Stored records
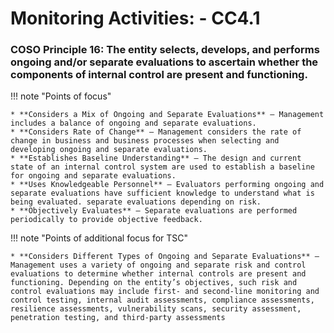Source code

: #  Monitoring Activities: - CC4.1

### COSO Principle 16: The entity selects, develops, and performs ongoing and/or separate evaluations to ascertain whether the components of internal control are present and functioning.

!!! note "Points of focus"

    * **Considers a Mix of Ongoing and Separate Evaluations** — Management includes a balance of ongoing and separate evaluations.
    * **Considers Rate of Change** — Management considers the rate of change in business and business processes when selecting and developing ongoing and separate evaluations.
    * **Establishes Baseline Understanding** — The design and current state of an internal control system are used to establish a baseline for ongoing and separate evaluations.
    * **Uses Knowledgeable Personnel** — Evaluators performing ongoing and separate evaluations have sufficient knowledge to understand what is being evaluated. separate evaluations depending on risk.
    * **Objectively Evaluates** — Separate evaluations are performed periodically to provide objective feedback.

!!! note "Points of additional focus for TSC"

    * **Considers Different Types of Ongoing and Separate Evaluations** — Management uses a variety of ongoing and separate risk and control evaluations to determine whether internal controls are present and functioning. Depending on the entity’s objectives, such risk and control evaluations may include first- and second-line monitoring and control testing, internal audit assessments, compliance assessments, resilience assessments, vulnerability scans, security assessment, penetration testing, and third-party assessments
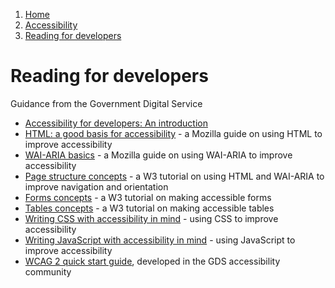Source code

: 1.  [Home](/)
2.  [Accessibility](/accessibility/overview)
3.  [Reading for developers](#)

# Reading for developers

Guidance from the Government Digital Service

*   [Accessibility for developers: An introduction](https:/www.gov.uk/service-manual/technology/accessibility-for-developers-an-introduction)
*   [HTML: a good basis for accessibility](https:/developer.mozilla.org/en-US/docs/Learn/Accessibility/HTML)  \- a Mozilla guide on using HTML to improve accessibility
*   [WAI-ARIA basics](https:/developer.mozilla.org/en-US/docs/Learn/Accessibility/WAI-ARIA_basics)  \- a Mozilla guide on using WAI-ARIA to improve accessibility
*   [Page structure concepts](https:/www.w3.org/WAI/tutorials/page-structure/)  \- a W3 tutorial on using HTML and WAI-ARIA to improve navigation and orientation
*   [Forms concepts](https:/www.w3.org/WAI/tutorials/forms/)  \- a W3 tutorial on making accessible forms
*   [Tables concepts](https:/www.w3.org/WAI/tutorials/tables/)  \- a W3 tutorial on making accessible tables
*   [Writing CSS with accessibility in mind](https:/medium.com/@matuzo/writing-css-with-accessibility-in-mind-8514a0007939)  \- using CSS to improve accessibility
*   [Writing JavaScript with accessibility in mind](https:/medium.com/@matuzo/writing-javascript-with-accessibility-in-mind-a1f6a5f467b9)  \- using JavaScript to improve accessibility
*   [WCAG 2 quick start guide](https:/aduggin.github.io/wcag/), developed in the GDS accessibility community
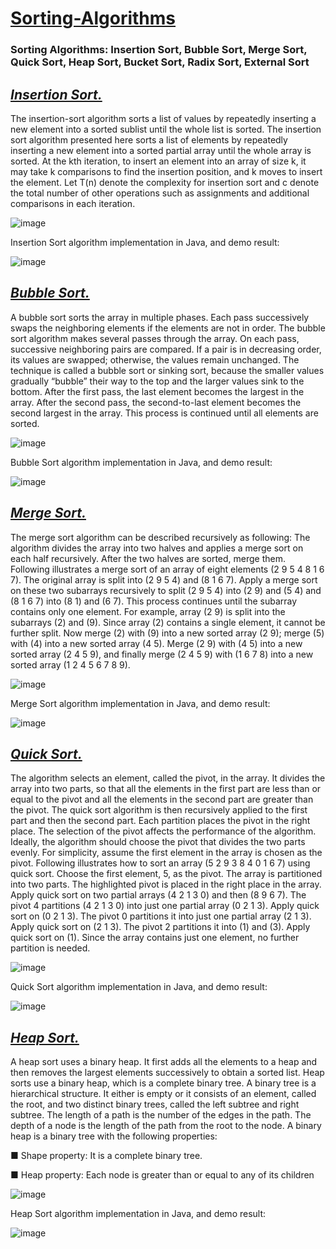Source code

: # [Sorting-Algorithms](https://en.wikipedia.org/wiki/Sorting_algorithm)
### Sorting Algorithms: Insertion Sort, Bubble Sort, Merge Sort, Quick Sort, Heap Sort, Bucket Sort, Radix Sort, External Sort

*[Insertion Sort.](https://en.wikipedia.org/wiki/Insertion_sort)*
------------------


The insertion-sort algorithm sorts a list of values by repeatedly inserting a new element into a sorted sublist until the whole list is sorted. The insertion sort algorithm presented here sorts a list of elements by repeatedly inserting a new element into a sorted partial array until the whole array is sorted. At the kth iteration, to insert an element into an array of size k, it may take k comparisons to find the insertion position, and k moves to insert the element. Let T(n) denote the complexity for insertion sort and c denote the total number of other operations such as assignments and additional comparisons in each iteration.

![image](https://user-images.githubusercontent.com/24220136/231912384-5a5c3513-553a-457b-a53a-97b02753c14d.png)

Insertion Sort algorithm implementation in Java, and demo result:

![image](https://user-images.githubusercontent.com/24220136/231912551-6f022f15-5e03-4ec2-aae9-b19bb5870351.png)

*[Bubble Sort.](https://en.wikipedia.org/wiki/Bubble_sort)*
------------------


A bubble sort sorts the array in multiple phases. Each pass successively swaps the neighboring elements if the elements are not in order. The bubble sort algorithm makes several passes through the array. On each pass, successive neighboring pairs are compared. If a pair is in decreasing order, its values are swapped; otherwise, the values remain unchanged. The technique is called a bubble sort or sinking sort, because the smaller values gradually “bubble” their way to the top and the larger values sink to the bottom. After the first pass, the last element becomes the largest in the array. After the second pass, the second-to-last element becomes the second largest in the array. This process is continued until all elements are sorted.

![image](https://user-images.githubusercontent.com/24220136/231914919-e37fb411-bdf2-4444-b88d-5d7438fd8459.png)

Bubble Sort algorithm implementation in Java, and demo result:

![image](https://user-images.githubusercontent.com/24220136/231914958-071f4081-1ad6-4ae7-ae5a-6c73ed1599c7.png)

*[Merge Sort.](https://en.wikipedia.org/wiki/Merge_sort)*
------------------

The merge sort algorithm can be described recursively as following: The algorithm divides the array into two halves and applies a merge sort on each half recursively. After the two halves are sorted, merge them. Following illustrates a merge sort of an array of eight elements (2 9 5 4 8 1 6 7). The original
array is split into (2 9 5 4) and (8 1 6 7). Apply a merge sort on these two subarrays recursively to split (2 9 5 4) into (2 9) and (5 4) and (8 1 6 7) into (8 1) and (6 7). This process continues until the subarray contains only one element. For example, array (2 9) is split into the subarrays (2) and (9). Since array (2) contains a single element, it cannot be further split. Now merge (2) with (9) into a new sorted array (2 9); merge (5) with (4) into a new sorted array (4 5). Merge (2 9) with (4 5) into a new sorted array (2 4 5 9), and finally merge (2 4 5 9) with (1 6 7 8) into a new sorted array (1 2 4 5 6 7 8 9).

![image](https://user-images.githubusercontent.com/24220136/231917762-91546175-e36f-4afb-8ba1-cf1f2cf506d9.png)

Merge Sort algorithm implementation in Java, and demo result:

![image](https://user-images.githubusercontent.com/24220136/231917835-0ae7596b-3787-4be0-854f-9d578edf0a1c.png)

*[Quick Sort.](https://en.wikipedia.org/wiki/Quicksort)*
------------------

The algorithm selects an element, called the pivot, in the array. It divides the array into two parts, so that all the elements in the first part are less than or equal to the pivot and all the elements in the second part are greater than the pivot. The quick sort algorithm is then recursively applied to the first part and then the second part. Each partition places the pivot in the right place. The selection of the pivot affects the performance of the algorithm. Ideally, the algorithm should choose the pivot that divides the two parts evenly. For simplicity, assume the first element in the array is chosen as the pivot. Following illustrates how to sort an array (5 2 9 3 8 4 0 1 6 7) using quick sort. Choose the first element, 5, as the pivot. The array is partitioned into two parts. The highlighted pivot is placed in the right place in the array. Apply quick sort on two partial arrays (4 2 1 3 0) and then (8 9 6 7). The pivot 4 partitions (4 2 1 3 0) into just one partial array
(0 2 1 3). Apply quick sort on (0 2 1 3). The pivot 0 partitions it into just one partial array (2 1 3). Apply quick sort on (2 1 3). The pivot 2 partitions it into (1) and (3). Apply quick sort on (1). Since the array contains just one element, no further partition is needed.

![image](https://user-images.githubusercontent.com/24220136/231922911-c7280ca5-c5ff-4f83-a60e-b951399e3637.png)

Quick Sort algorithm implementation in Java, and demo result:

![image](https://user-images.githubusercontent.com/24220136/231922959-5ab8fe25-5b9a-4bbe-b734-0bd87519eb6b.png)

*[Heap Sort.](https://en.wikipedia.org/wiki/Heapsort)*
------------------

A heap sort uses a binary heap. It first adds all the elements to a heap and then removes the largest elements successively to obtain a sorted list.
Heap sorts use a binary heap, which is a complete binary tree. A binary tree is a hierarchical structure. It either is empty or it consists of an element, called the root, and two distinct binary trees, called the left subtree and right subtree. The length of a path is the number of the edges in the path. The depth of a node is the length of the path from the root to the node. A binary heap is a binary tree with the following properties:

 ■ Shape property: It is a complete binary tree.
 
 ■ Heap property: Each node is greater than or equal to any of its children
 
 ![image](https://user-images.githubusercontent.com/24220136/231942052-d1423dab-499b-499e-8b9b-7c943142eac6.png)


Heap Sort algorithm implementation in Java, and demo result:

![image](https://user-images.githubusercontent.com/24220136/231941859-77f2b3b1-1689-4c8e-9d51-cc7ae240dc92.png)
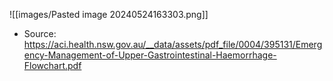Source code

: ![[images/Pasted image 20240524163303.png]]
- Source: https://aci.health.nsw.gov.au/__data/assets/pdf_file/0004/395131/Emergency-Management-of-Upper-Gastrointestinal-Haemorrhage-Flowchart.pdf


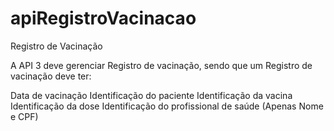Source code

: # apiRegistroVacinacao
Registro de Vacinação

A API 3 deve gerenciar Registro de vacinação, sendo que um Registro de vacinação deve ter:

Data de vacinação
Identificação do paciente
Identificação da vacina
Identificação da dose
Identificação do profissional de saúde (Apenas Nome e CPF)
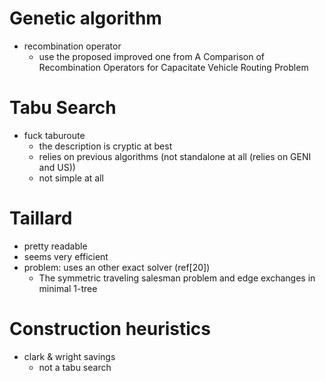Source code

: # Genetic algorithm

- recombination operator
    - use the proposed improved one from A Comparison of Recombination Operators for Capacitate Vehicle Routing Problem




# Tabu Search

- fuck taburoute
    - the description is cryptic at best
    - relies on previous algorithms (not standalone at all (relies on GENI and US))
    - not simple at all


# Taillard
- pretty readable
- seems very efficient
- problem: uses an other exact solver (ref[20])
    - The symmetric traveling salesman problem and edge exchanges in minimal 1-tree


# Construction heuristics

- clark & wright savings
    - not a tabu search
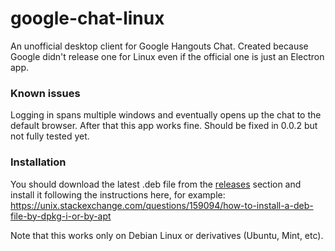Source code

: # google-chat-linux

An unofficial desktop client for Google Hangouts Chat. Created because Google didn't release one
for Linux even if the official one is just an Electron app.

### Known issues

Logging in spans multiple windows and eventually opens up the chat to the default browser. After that
this app works fine.
Should be fixed in 0.0.2 but not fully tested yet.

### Installation

You should download the latest .deb file from the [releases](https://github.com/robyf/google-chat-linux/releases) section and install it following the instructions here, for example: https://unix.stackexchange.com/questions/159094/how-to-install-a-deb-file-by-dpkg-i-or-by-apt

Note that this works only on Debian Linux or derivatives (Ubuntu, Mint, etc).

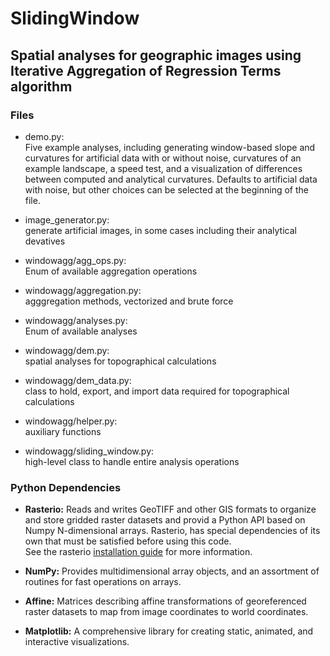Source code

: # SlidingWindow  

## Spatial analyses for geographic images using Iterative Aggregation of Regression Terms algorithm 

### Files

* demo.py:  
Five example analyses, including generating window-based slope and curvatures for artificial data 
with or without noise, curvatures of an example landscape, a speed test, and a visualization of 
differences between computed and analytical curvatures. 
Defaults to artificial data with noise, but other choices can be selected at the beginning of the file.

* image_generator.py:  
generate artificial images, in some cases including their analytical devatives

* windowagg/agg_ops.py:  
Enum of available aggregation operations  

* windowagg/aggregation.py:  
agggregation methods, vectorized and brute force  

* windowagg/analyses.py:  
Enum of available analyses  

* windowagg/dem.py:  
spatial analyses for topographical calculations  

* windowagg/dem_data.py:  
class to hold, export, and import data required for topographical calculations  

* windowagg/helper.py:  
auxiliary functions  

* windowagg/sliding_window.py:  
high-level class to handle entire analysis operations  

### Python Dependencies

* **Rasterio:** 
Reads and writes GeoTIFF and other GIS formats to organize and store gridded raster datasets and provid a Python API based on Numpy N-dimensional arrays.
Rasterio, has special dependencies of its own that must be satisfied before using this code.  
See the rasterio [installation guide](https://rasterio.readthedocs.io/en/latest/installation.html) for more information.

* **NumPy:**
Provides multidimensional array objects, and an assortment of routines for fast operations on arrays.

* **Affine:**
Matrices describing affine transformations of georeferenced raster datasets to map from image coordinates to world coordinates.

* **Matplotlib:**
A comprehensive library for creating static, animated, and interactive visualizations.
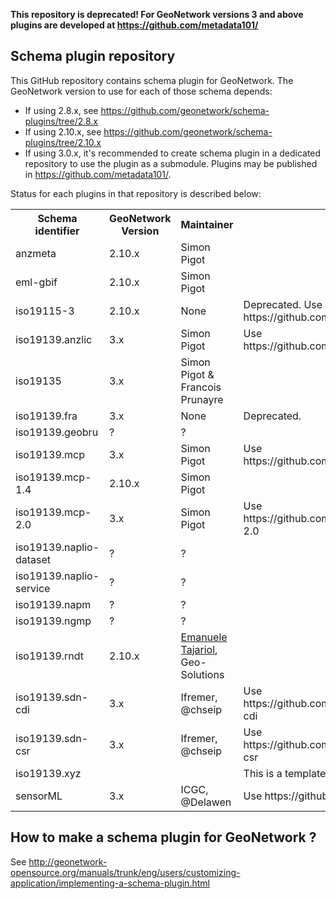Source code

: 
**This repository is deprecated! For GeoNetwork versions 3 and above plugins are developed at https://github.com/metadata101/**

## Schema plugin repository

This GitHub repository contains schema plugin for GeoNetwork.
The GeoNetwork version to use for each of those schema depends:

* If using 2.8.x, see https://github.com/geonetwork/schema-plugins/tree/2.8.x
* If using 2.10.x, see https://github.com/geonetwork/schema-plugins/tree/2.10.x
* If using 3.0.x, it's recommended to create schema plugin in a dedicated repository to use the plugin as a submodule. Plugins may be published in https://github.com/metadata101/.

Status for each plugins in that repository is described below:

<table>
 <tr>
  <th>Schema identifier</th>
  <th>GeoNetwork Version</th>
  <th>Maintainer</th>
  <th>Status</th>
 </tr>
 <tr>
  <td>anzmeta</td>
  <td>2.10.x</td>
  <td>Simon Pigot</td>
  <td></td>
 </tr>
 <tr>
  <td>eml-gbif</td>
  <td>2.10.x</td>
  <td>Simon Pigot</td>
  <td></td>
 </tr>
 <tr>
  <td>iso19115-3</td>
  <td>2.10.x</td>
  <td>None</td>
  <td>Deprecated. Use https://github.com/metadata101/iso19115-3.</td>
 </tr>
 <tr>
  <td>iso19139.anzlic</td>
  <td>3.x</td>
  <td>Simon Pigot</td>
  <td>Use https://github.com/metadata101/iso19139.anzlic</td>
 </tr>
 <tr>
  <td>iso19135</td>
  <td>3.x</td>
  <td>Simon Pigot & Francois Prunayre</td>
  <td></td>
 </tr>
 <tr>
  <td>iso19139.fra</td>
  <td>3.x</td>
  <td>None</td>
  <td>Deprecated.</td>
 </tr>
 <tr>
  <td>iso19139.geobru</td>
  <td>?</td>
  <td>?</td>
  <td></td>
 </tr>
 <tr>
  <td>iso19139.mcp</td>
  <td>3.x</td>
  <td>Simon Pigot</td>
  <td>Use https://github.com/metadata101/iso19139.mcp</td>
 </tr>
 <tr>
  <td>iso19139.mcp-1.4</td>
  <td>2.10.x</td>
  <td>Simon Pigot</td>
  <td></td>
 </tr>
 <tr>
  <td>iso19139.mcp-2.0</td>
  <td>3.x</td>
  <td>Simon Pigot</td>
  <td>Use https://github.com/metadata101/iso19139.mcp-2.0</td>
 </tr>
 <tr>
  <td>iso19139.naplio-dataset</td>
  <td>?</td>
  <td>?</td>
  <td></td>
 </tr>
 <tr>
  <td>iso19139.naplio-service</td>
  <td>?</td>
  <td>?</td>
  <td></td>
 </tr><tr>
  <td>iso19139.napm</td>
  <td>?</td>
  <td>?</td>
  <td></td>
 </tr><tr>
  <td>iso19139.ngmp</td>
  <td>?</td>
  <td>?</td>
  <td></td>
 </tr><tr>
  <td>iso19139.rndt</td>
  <td>2.10.x</td>
  <td><a href="https://github.com/etj">Emanuele Tajariol</a>, Geo-Solutions</td>
  <td></td>
 </tr><tr>
  <td>iso19139.sdn-cdi</td>
  <td>3.x</td>
  <td>Ifremer, @chseip</td>
  <td>Use https://github.com/metadata101/iso19139.sdn-cdi</td>
 </tr><tr>
  <td>iso19139.sdn-csr</td>
  <td>3.x</td>
  <td>Ifremer, @chseip</td>
  <td>Use https://github.com/metadata101/iso19139.sdn-csr</td>
 </tr><tr>
  <td>iso19139.xyz</td>
  <td></td>
  <td></td>
  <td>This is a template to start with</td>
 </tr><tr>
  <td>sensorML</td>
  <td>3.x</td>
  <td>ICGC, @Delawen</td>
  <td>Use https://github.com/metadata101/sensorML</td>
 </tr>
</table> 


## How to make a schema plugin for GeoNetwork ?

See http://geonetwork-opensource.org/manuals/trunk/eng/users/customizing-application/implementing-a-schema-plugin.html

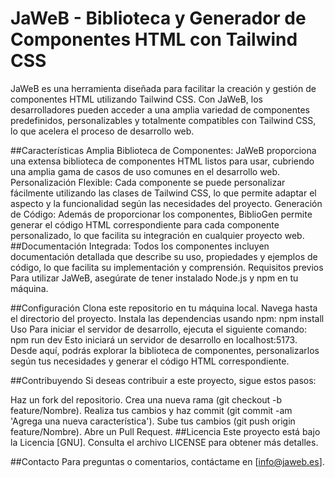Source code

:# JaWeB - Biblioteca y Generador de Componentes HTML con Tailwind CSS
JaWeB es una herramienta diseñada para facilitar la creación y gestión de componentes HTML utilizando Tailwind CSS. Con JaWeB, los desarrolladores pueden acceder a una amplia variedad de componentes predefinidos, personalizables y totalmente compatibles con Tailwind CSS, lo que acelera el proceso de desarrollo web.

##Características
Amplia Biblioteca de Componentes: JaWeB proporciona una extensa biblioteca de componentes HTML listos para usar, cubriendo una amplia gama de casos de uso comunes en el desarrollo web.
Personalización Flexible: Cada componente se puede personalizar fácilmente utilizando las clases de Tailwind CSS, lo que permite adaptar el aspecto y la funcionalidad según las necesidades del proyecto.
Generación de Código: Además de proporcionar los componentes, BiblioGen permite generar el código HTML correspondiente para cada componente personalizado, lo que facilita su integración en cualquier proyecto web.
##Documentación Integrada: Todos los componentes incluyen documentación detallada que describe su uso, propiedades y ejemplos de código, lo que facilita su implementación y comprensión.
Requisitos previos
Para utilizar JaWeB, asegúrate de tener instalado Node.js y npm en tu máquina.

##Configuración
Clona este repositorio en tu máquina local.
Navega hasta el directorio del proyecto.
Instala las dependencias usando npm:
npm install
Uso
Para iniciar el servidor de desarrollo, ejecuta el siguiente comando:
npm run dev
Esto iniciará un servidor de desarrollo en localhost:5173. Desde aquí, podrás explorar la biblioteca de componentes, personalizarlos según tus necesidades y generar el código HTML correspondiente.

##Contribuyendo
Si deseas contribuir a este proyecto, sigue estos pasos:

Haz un fork del repositorio.
Crea una nueva rama (git checkout -b feature/Nombre).
Realiza tus cambios y haz commit (git commit -am 'Agrega una nueva característica').
Sube tus cambios (git push origin feature/Nombre).
Abre un Pull Request.
##Licencia
Este proyecto está bajo la Licencia [GNU]. Consulta el archivo LICENSE para obtener más detalles.

##Contacto
Para preguntas o comentarios, contáctame en [info@jaweb.es].



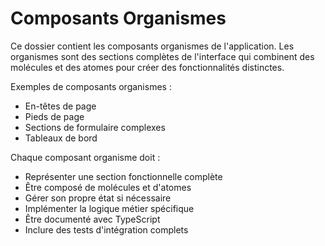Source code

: # Composants Organismes

Ce dossier contient les composants organismes de l'application. Les organismes sont des sections complètes de l'interface qui combinent des molécules et des atomes pour créer des fonctionnalités distinctes.

Exemples de composants organismes :
- En-têtes de page
- Pieds de page
- Sections de formulaire complexes
- Tableaux de bord

Chaque composant organisme doit :
- Représenter une section fonctionnelle complète
- Être composé de molécules et d'atomes
- Gérer son propre état si nécessaire
- Implémenter la logique métier spécifique
- Être documenté avec TypeScript
- Inclure des tests d'intégration complets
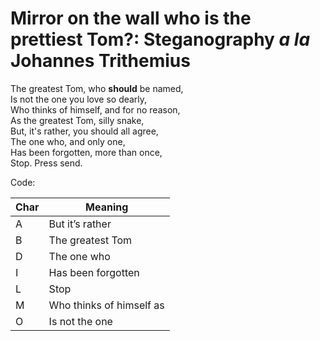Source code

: # Mirror on the wall who is the prettiest Tom?: Steganography *a la* Johannes Trithemius

The greatest Tom, who **should** be named,<br>
Is not the one you love so dearly,<br>
Who thinks of himself, and for no reason,<br>
As the greatest Tom, silly snake,<br>
But, it's rather, you should all agree,<br>
The one who, and only one,<br>
Has been forgotten, more than once,<br>
Stop. Press send.<br>


Code:<br>

Char| Meaning
------|------
A| But it’s rather
B| The greatest Tom
D| The one who
I| Has been forgotten
L| Stop
M| Who thinks of himself as
O| Is not the one
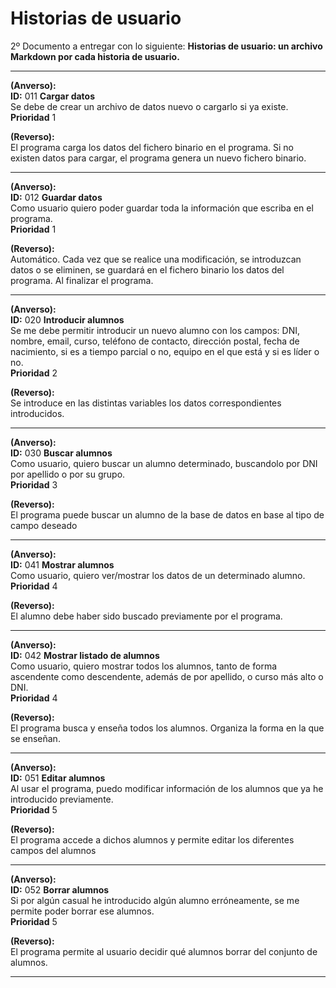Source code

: # Historias de usuario
2º Documento a entregar con lo siguiente:
**Historias de usuario: un archivo Markdown por cada historia
de usuario.**  
***
**(Anverso):**  
**ID:** 011 **Cargar datos**  
Se debe de crear un archivo de datos nuevo o cargarlo si ya existe.  
**Prioridad** 1  

**(Reverso):**  
El programa carga los datos del fichero binario en el programa. Si no existen datos para cargar, el programa genera un nuevo fichero binario.  
***
**(Anverso):**  
**ID:** 012 **Guardar datos**  
Como usuario quiero poder guardar toda la información que escriba en el programa.  
**Prioridad** 1  

**(Reverso):**  
Automático. Cada vez que se realice una modificación, se introduzcan datos o se eliminen, se guardará en el fichero binario los datos del programa.
Al finalizar el programa.  
***
**(Anverso):**  
**ID:** 020 **Introducir alumnos**  
Se me debe permitir introducir un nuevo alumno con los campos: DNI, nombre, email,  curso, teléfono de contacto, dirección postal, fecha de nacimiento, si es a tiempo parcial o no, equipo en el que está y si es líder o no.  
**Prioridad** 2  

**(Reverso):**  
Se introduce en las distintas variables los datos correspondientes introducidos.  
***
**(Anverso):**  
**ID:** 030 **Buscar alumnos**  
Como usuario, quiero buscar un alumno determinado, buscandolo por DNI por apellido o por su grupo.  
**Prioridad** 3  

**(Reverso):**  
El programa puede buscar un alumno de la base de datos en base al tipo de campo deseado  
***
**(Anverso):**  
**ID:** 041 **Mostrar alumnos**  
Como usuario, quiero ver/mostrar los datos de un determinado alumno.  
**Prioridad** 4  

**(Reverso):**  
El alumno debe haber sido buscado previamente por el programa.  
***
**(Anverso):**  
**ID:** 042 **Mostrar listado de alumnos**  
Como usuario, quiero mostrar todos los alumnos, tanto de forma ascendente como descendente, además de por apellido, o curso más alto o DNI.  
**Prioridad** 4  

**(Reverso):**  
El programa busca y enseña todos los alumnos. Organiza la forma en la que se enseñan.  
***
**(Anverso):**  
**ID:** 051 **Editar alumnos**  
Al usar el programa, puedo modificar información de los alumnos que ya he introducido previamente.  
**Prioridad** 5  

**(Reverso):**  
El programa accede a dichos alumnos y permite editar los diferentes campos del alumnos  
***
**(Anverso):**  
**ID:** 052 **Borrar alumnos**  
Si por algún casual he introducido algún alumno erróneamente, se me permite poder borrar ese alumnos.  
**Prioridad** 5

**(Reverso):**  
El programa permite al usuario decidir qué alumnos borrar del conjunto de alumnos.  
***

WHAT IS BEING ASKED => Copy nothing but the lines from the start of the entries through the line with "developing ongoing and separate evaluations.". Write them out exactly, without pictures.

RESPONSE AREA =>
Source code

: #  Monitoring Activities: - CC4.1

### COSO Principle 16: The entity selects, develops, and performs ongoing and/or separate evaluations to ascertain whether the components of internal control are present and functioning.

!!! note "Points of focus"

    * **Considers a Mix of Ongoing and Separate Evaluations** — Management includes a balance of ongoing and separate evaluations.
    * **Considers Rate of Change** — Management considers the rate of change in business and business processes when selecting and developing ongoing and separate evaluations.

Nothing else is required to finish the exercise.